Bimekizumab was approved in August 2021 in the U.K. and the European Union and in January 2022 in Japan for plaque psoriasis, generalized pustular psoriasis and psoriatic erythroderma in patients who don't respond to existing treatments. It was also approved in Canada in February and in Australia in March.
Psoriasis is a chronic inflammatory disease of the skin. Bimekizumab is a humanized monoclonal IgG1 antibody that selectively inhibits interleukin 17A (IL-17A) and interleukin 17F (IL-17F), both of which are cytokines that drive inflammation.
Company stock dropped 12% at the news. UCB indicated it was reviewing its financial guidance for the year in the letter's context. It had previously projected 2022 revenue ranging from $5.35 billion to $5.6 billion.
Jean-Jacques Le Fur, an analyst with Bryan Garnier, wrote to investors that the CRL might be related to an inspection of a Belgium manufacturing facility in the first quarter of the year. If that's the case, the only risk for the company would be an additional delay because there is no apparent reference to clinical issues.
Earlier this week, UCB presented results from two Phase III trials of zilucoplan and rozanolixizumab in adults with generalized myasthenia gravis (gMG). Zilucopan is a self-administered, subcutaneous peptide inhibitor of complement component 5 (C5 inhibitor). Rozanolixizumab is a subcutaneous-infused monoclonal antibody targeting the neonatal Fc receptor (FcRn).
The Phase III RAISE trial demonstrated that zilucoplan resulted in clinically meaningful and statistically significant improvements in key gMG-specific outcomes compared with placebo in patients with AChR+ gMG.
"The results from the RAISE study are an exciting development in the gMG treatment paradigm and reinforce the critical role that complement inhibition could play for physicians treating patients with this debilitating illness," said Dr.

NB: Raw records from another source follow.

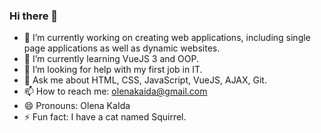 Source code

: ### Hi there 👋

- 🔭 I’m currently working on creating web applications, including single page applications as well as dynamic websites. 
- 🌱 I’m currently learning VueJS 3 and OOP.
- 🤔 I’m looking for help with my first job in IT.
- 💬 Ask me about HTML, CSS, JavaScript, VueJS, AJAX, Git.
- 📫 How to reach me: olenakaida@gmail.com
- 😄 Pronouns: Olena KaIda
- ⚡ Fun fact: I have a cat named Squirrel.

James F. Howard, M.D., distinguished professor of neuromuscular disease, professor of neurology, medicine and Allied Health at The University of North Carolina at Chapel Hill School of Medicine and lead investigator in the RAISE trial.
The Phase III MycarinG trial demonstrated that rozanolixizumab significantly reduced MG-ADL from baseline to Day 43 compared to placebo in patients with AChR or muscle-specific tyrosine kinase (MuSK) autoantibody-positive gMG. It demonstrated a placebo-corrected mean improvement of 2.586 points at the ~7 mg/kg dose and 2.619 points in the MG-ADL at the ~10m mg/kg dose compared to placebo.

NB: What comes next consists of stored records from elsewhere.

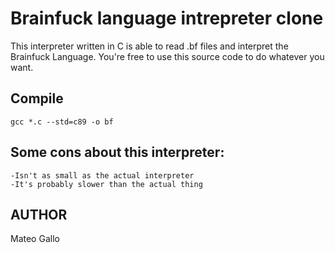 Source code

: Brainfuck language intrepreter clone
====================================

This interpreter written in C is able to read .bf files and interpret the Brainfuck Language.
You're free to use this source code to do whatever you want.

Compile
-------
<code>gcc *.c --std=c89 -o bf</code>

Some cons about this interpreter:
---------------------------------
    -Isn't as small as the actual interpreter
    -It's probably slower than the actual thing

AUTHOR
------
Mateo Gallo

"The one constant in gMG is unpredictability," said Vera Bril, professor of medicine (neurology), University of Toronto, director of the neuromuscular section, division of neurology, University of Toronto and University Health Network, Toronto, and lead investigator of the MycarinG study.

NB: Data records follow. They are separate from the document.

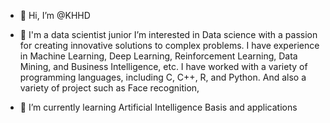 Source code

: - 👋 Hi, I’m @KHHD

- 👀  I'm a data scientist junior I’m interested in Data science with a passion for creating innovative solutions to complex problems. I have experience in Machine Learning, Deep Learning, Reinforcement Learning, Data Mining, and Business Intelligence, etc. I have worked with a variety of programming languages, including C, C++, R, and Python. And also a variety of project such as Face recognition, 

- 🌱 I’m currently learning Artificial Intelligence Basis and applications

<!---
KHHD99/KHHD99 is a ✨ special ✨ repository because its `README.md` (this file) appears on your GitHub profile.
You can click the Preview link to take a look at your changes.
--->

"People living with this disease experience symptoms that are nebulous, fluctuating, and which vary from one day to the next. For this reason, there is an urgent need for more effective, targeted, and convenient treatments that reduce the burden of disease on patients' daily lives. The results from the MycarinG study are extremely encouraging, and demonstrate the potential of rozanolixizumab as a new, effective and flexible treatment option to help ease the day-to-day burden of this challenging disease and improve treatment outcomes for patients."